Using the data below, output the first line and every line after it up to and including the line containing "- **Astro 5.11.0**", exactly as written and with nothing added.

- _Plain-text document sources_:
******
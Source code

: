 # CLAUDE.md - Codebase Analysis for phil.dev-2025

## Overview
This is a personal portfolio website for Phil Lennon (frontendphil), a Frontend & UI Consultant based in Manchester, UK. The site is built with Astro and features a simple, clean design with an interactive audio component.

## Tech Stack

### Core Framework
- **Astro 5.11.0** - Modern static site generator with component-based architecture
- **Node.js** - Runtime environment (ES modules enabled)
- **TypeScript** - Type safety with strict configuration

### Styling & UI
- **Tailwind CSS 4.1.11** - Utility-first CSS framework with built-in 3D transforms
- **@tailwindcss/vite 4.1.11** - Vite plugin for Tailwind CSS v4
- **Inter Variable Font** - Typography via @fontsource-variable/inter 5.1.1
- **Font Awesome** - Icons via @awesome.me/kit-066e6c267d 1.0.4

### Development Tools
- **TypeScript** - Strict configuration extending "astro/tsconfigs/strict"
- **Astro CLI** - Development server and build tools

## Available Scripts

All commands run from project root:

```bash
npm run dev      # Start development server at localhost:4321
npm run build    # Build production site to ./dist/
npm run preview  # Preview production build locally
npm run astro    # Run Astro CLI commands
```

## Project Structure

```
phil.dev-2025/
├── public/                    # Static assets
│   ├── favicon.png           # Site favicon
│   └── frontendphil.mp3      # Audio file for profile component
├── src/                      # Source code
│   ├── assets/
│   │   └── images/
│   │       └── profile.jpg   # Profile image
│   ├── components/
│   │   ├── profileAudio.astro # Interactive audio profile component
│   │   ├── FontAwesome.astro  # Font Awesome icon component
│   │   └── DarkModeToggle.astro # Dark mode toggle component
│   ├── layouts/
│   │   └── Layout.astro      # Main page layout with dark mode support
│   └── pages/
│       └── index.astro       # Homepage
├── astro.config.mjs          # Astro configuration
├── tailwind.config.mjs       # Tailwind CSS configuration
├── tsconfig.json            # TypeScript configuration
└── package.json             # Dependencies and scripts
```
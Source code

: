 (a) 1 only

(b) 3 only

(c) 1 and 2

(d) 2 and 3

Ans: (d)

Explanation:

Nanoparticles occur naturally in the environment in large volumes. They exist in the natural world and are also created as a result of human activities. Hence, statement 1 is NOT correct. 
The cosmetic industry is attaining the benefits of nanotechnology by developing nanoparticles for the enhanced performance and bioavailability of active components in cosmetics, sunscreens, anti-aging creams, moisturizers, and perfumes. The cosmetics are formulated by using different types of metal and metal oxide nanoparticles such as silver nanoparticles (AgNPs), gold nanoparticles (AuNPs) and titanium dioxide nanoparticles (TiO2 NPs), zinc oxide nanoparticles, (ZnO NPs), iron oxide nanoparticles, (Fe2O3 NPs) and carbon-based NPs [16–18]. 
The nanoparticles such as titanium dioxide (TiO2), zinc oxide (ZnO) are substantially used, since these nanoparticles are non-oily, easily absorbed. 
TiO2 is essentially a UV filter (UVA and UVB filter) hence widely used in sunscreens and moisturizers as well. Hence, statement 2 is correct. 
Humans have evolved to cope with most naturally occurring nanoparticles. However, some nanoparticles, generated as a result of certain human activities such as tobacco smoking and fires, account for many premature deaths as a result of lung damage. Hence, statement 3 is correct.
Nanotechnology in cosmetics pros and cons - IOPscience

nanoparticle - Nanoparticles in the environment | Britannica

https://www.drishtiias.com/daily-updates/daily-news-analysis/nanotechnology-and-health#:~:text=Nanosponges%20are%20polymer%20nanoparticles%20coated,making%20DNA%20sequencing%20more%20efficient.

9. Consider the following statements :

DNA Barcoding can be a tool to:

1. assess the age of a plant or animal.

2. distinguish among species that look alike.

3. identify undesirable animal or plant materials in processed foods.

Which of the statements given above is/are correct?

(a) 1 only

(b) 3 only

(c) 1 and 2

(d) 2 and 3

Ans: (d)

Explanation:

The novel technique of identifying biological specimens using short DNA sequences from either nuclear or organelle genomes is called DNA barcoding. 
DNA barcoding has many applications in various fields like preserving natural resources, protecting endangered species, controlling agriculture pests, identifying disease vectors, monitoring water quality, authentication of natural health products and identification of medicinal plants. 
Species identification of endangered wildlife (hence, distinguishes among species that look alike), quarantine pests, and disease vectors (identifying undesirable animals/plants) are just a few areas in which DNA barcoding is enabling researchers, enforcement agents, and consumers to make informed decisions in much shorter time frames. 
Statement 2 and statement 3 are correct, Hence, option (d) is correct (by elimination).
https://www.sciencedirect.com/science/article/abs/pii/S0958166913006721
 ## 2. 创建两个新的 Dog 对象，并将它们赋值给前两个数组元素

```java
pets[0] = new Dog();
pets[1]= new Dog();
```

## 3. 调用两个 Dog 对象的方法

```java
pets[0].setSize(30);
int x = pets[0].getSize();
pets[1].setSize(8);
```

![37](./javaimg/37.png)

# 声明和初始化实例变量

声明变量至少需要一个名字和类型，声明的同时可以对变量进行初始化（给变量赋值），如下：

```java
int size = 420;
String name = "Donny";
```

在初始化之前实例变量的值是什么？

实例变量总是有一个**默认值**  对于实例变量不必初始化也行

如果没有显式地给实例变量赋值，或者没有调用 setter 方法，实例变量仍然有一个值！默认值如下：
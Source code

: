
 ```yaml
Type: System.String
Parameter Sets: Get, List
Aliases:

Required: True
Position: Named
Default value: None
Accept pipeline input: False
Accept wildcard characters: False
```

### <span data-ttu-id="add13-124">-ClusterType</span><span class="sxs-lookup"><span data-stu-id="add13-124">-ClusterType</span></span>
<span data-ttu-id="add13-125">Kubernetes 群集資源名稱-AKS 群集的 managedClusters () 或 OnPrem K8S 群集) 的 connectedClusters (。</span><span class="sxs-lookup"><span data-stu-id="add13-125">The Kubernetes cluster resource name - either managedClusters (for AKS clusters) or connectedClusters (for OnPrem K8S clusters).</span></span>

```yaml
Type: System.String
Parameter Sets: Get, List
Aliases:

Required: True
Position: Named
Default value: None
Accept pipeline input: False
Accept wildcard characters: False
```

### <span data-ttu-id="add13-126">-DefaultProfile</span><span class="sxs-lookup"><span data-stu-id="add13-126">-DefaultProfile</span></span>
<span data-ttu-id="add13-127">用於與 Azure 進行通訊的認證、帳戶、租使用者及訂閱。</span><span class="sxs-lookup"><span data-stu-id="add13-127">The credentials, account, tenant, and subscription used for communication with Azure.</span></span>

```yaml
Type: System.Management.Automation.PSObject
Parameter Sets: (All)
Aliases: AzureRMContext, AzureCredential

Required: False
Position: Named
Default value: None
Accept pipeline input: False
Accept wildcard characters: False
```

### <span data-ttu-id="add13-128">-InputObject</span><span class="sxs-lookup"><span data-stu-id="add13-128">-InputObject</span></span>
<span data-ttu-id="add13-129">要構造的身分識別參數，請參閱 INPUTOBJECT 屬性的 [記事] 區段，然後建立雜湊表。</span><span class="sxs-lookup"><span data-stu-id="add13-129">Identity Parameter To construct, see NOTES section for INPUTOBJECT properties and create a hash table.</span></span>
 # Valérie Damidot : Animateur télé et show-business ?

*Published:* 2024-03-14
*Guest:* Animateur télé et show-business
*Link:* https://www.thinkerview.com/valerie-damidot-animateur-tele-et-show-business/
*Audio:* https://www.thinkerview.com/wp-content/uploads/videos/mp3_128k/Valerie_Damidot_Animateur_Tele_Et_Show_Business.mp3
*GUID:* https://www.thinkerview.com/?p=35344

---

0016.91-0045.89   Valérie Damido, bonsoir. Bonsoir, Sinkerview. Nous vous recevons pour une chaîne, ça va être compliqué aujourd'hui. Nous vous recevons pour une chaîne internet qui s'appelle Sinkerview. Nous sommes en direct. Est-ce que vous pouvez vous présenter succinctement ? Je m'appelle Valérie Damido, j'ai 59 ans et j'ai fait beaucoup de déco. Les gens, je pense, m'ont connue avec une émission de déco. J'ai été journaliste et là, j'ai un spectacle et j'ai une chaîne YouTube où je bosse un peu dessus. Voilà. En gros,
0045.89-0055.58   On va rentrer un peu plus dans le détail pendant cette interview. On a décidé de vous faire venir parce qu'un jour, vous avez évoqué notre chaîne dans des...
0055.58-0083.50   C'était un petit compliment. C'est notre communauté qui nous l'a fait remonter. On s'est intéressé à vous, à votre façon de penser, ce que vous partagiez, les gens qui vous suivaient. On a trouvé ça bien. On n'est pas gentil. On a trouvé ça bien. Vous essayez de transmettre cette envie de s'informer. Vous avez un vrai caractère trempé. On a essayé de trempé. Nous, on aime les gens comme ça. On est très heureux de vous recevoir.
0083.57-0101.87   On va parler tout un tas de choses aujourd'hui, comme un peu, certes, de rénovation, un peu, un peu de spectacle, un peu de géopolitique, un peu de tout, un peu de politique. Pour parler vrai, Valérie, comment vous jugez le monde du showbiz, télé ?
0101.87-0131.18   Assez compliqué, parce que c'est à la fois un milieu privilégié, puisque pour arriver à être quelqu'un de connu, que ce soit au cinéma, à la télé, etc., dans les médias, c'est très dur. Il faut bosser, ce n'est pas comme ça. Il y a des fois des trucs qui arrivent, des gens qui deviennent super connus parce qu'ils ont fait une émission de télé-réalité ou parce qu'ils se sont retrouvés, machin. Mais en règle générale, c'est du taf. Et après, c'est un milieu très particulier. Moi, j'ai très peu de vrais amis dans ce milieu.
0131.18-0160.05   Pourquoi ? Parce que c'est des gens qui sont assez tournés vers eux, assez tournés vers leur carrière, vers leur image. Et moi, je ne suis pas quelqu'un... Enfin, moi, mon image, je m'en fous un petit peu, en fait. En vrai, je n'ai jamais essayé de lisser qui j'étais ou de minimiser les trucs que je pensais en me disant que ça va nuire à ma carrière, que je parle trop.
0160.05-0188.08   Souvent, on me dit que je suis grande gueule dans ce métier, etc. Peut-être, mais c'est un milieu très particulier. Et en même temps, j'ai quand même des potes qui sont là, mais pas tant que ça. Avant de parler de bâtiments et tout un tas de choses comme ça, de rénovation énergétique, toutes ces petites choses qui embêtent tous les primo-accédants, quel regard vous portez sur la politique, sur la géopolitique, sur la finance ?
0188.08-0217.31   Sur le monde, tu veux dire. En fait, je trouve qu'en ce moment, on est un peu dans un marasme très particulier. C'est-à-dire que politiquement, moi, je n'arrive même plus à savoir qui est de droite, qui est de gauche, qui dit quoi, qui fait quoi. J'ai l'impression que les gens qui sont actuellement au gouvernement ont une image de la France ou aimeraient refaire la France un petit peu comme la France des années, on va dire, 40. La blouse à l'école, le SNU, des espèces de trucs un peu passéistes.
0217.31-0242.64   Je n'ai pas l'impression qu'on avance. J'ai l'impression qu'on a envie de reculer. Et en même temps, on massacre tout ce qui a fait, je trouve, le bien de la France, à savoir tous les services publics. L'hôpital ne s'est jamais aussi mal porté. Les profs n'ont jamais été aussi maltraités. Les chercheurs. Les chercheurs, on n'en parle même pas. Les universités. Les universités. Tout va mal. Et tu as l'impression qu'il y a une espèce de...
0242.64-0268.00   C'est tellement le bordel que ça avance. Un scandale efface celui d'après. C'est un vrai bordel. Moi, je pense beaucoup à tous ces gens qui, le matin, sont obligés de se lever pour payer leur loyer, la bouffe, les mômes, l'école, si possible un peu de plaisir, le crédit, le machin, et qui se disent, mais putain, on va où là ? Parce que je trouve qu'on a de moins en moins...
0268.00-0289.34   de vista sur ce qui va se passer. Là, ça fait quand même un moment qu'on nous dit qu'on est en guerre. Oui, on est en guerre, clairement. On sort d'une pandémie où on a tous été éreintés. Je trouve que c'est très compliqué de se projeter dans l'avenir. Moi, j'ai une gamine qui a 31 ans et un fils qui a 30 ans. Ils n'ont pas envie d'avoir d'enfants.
******
- _SOLUTION TO THIS EXERCISE_:
Source code

: # CLAUDE.md - Codebase Analysis for phil.dev-2025

## Overview
This is a personal portfolio website for Phil Lennon (frontendphil), a Frontend & UI Consultant based in Manchester, UK. The site is built with Astro and features a simple, clean design with an interactive audio component.

## Tech Stack

### Core Framework
- **Astro 5.11.0** - Modern static site generator with component-based architecture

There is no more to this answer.